Priest Lake landowners mount tax revolt
KEITH KINNAIRD | Hagadone News Network | UPDATED 7 years, 9 months AGO
SANDPOINT — More than two dozen lawsuits have been filed by Priest Lake landowners who contend Bonner County is overvaluing their property.
A total of 27 suits against the county’s Board of Equalization have been filed in 1st District Court.
Each of the actions seek judicial review of their assessments and questions whether the county assessed valuations reflected fair market value, whether the county failed to consider proper measures of applicable land sales and whether it relied on incorrect or incomplete information when setting values. It also challenges the method the county uses to calculate waterfront footages.
A recurring theme in the litigation is the 2016 auction in which the former Idaho Department of Lands-owned lease were sold to the public. The petitioners contend their assessed valuations should reflect the valuates at the time they were auctioned, according to court documents.
The petitioners include landowners, estates, trusts and limited liability corporations.

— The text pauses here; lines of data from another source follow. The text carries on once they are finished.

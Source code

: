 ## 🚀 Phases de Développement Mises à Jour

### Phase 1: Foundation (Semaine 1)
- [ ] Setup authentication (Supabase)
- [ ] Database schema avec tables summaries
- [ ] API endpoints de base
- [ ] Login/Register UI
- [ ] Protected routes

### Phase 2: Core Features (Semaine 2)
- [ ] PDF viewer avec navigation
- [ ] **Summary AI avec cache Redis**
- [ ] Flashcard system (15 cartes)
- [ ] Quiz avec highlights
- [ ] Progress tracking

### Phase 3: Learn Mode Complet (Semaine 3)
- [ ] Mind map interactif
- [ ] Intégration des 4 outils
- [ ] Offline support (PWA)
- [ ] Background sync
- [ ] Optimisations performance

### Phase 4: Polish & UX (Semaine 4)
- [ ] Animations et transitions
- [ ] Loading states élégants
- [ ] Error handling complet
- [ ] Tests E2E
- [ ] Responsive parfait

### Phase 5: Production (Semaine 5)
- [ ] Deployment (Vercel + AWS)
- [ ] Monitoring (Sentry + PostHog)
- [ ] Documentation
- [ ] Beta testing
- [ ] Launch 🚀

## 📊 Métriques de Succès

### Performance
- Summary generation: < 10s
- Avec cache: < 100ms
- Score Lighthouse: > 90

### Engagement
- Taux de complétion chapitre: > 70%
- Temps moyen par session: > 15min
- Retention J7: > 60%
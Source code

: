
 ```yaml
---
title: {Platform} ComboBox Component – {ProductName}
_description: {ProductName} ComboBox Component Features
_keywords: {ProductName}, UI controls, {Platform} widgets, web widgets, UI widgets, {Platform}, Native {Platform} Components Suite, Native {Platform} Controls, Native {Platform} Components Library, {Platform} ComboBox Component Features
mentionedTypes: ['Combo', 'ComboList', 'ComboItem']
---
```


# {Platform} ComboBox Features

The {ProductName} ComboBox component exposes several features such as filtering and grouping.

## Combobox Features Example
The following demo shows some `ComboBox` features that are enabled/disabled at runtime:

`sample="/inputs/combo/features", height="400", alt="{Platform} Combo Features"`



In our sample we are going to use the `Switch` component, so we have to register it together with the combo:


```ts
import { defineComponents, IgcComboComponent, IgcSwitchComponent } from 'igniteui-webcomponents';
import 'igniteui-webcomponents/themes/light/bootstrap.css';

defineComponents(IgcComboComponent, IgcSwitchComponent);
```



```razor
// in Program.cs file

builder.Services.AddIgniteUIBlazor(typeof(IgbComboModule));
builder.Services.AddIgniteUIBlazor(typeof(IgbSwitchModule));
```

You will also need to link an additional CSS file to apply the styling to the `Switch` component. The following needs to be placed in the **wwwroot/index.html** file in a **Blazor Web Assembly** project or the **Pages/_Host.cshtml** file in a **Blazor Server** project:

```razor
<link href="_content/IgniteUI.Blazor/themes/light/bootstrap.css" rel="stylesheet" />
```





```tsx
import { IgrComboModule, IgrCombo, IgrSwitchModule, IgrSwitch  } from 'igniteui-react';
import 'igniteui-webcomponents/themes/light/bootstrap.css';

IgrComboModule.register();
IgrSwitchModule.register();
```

Counsel for David and Sally Powers of Ritzville, Wash., said the couple’s property was assessed at $1.3 million in 2017. They appealed the assessment to county commissioners, who serve as the board of tax equalization, and argued that their parcel should be valued at $970,544, the sum it was valued at during the 2016 auction.
Coolin residents Richard and Lynn Vieth said the Bonner County Assessor’s Office valued their property $831,927 this year, up from the $642,999 value in 2016, according to their petition.
Post Falls residents Thomas and Sandra Clevenger appealed their $773,891 valuation, contending it should be $397,000 or $465,000. The latter sum was its value in the 2016 auction.
The board, however, refused to adjust the 2017 valuations.
“The requirement that all property be assessed at its actual cash value is secondary to the constitutional mandate of equality of taxation,” attorney Katie Elsaesser said in the petition.
It was not clear on Friday if there were additional suits because filings done in the Idaho Statewide Trial Court Records System were not showing up in the online Idaho Supreme Court’s Data Repository because of a technical glitch. The public can access the repository, but it can’t access ISTARS.
In 2010, the Idaho Land Board approved a plan to divest the state’s ownership of most cottage sites at Priest and Payette lakes over time in order to reinvest the proceeds into assets that generate higher returns than the rent from the lots.
In February 2016, the Land Board approved a plan that enables remaining lessees of residential cottage sites at the lakes to participate in auctions of the lots they lease before the end of 2019.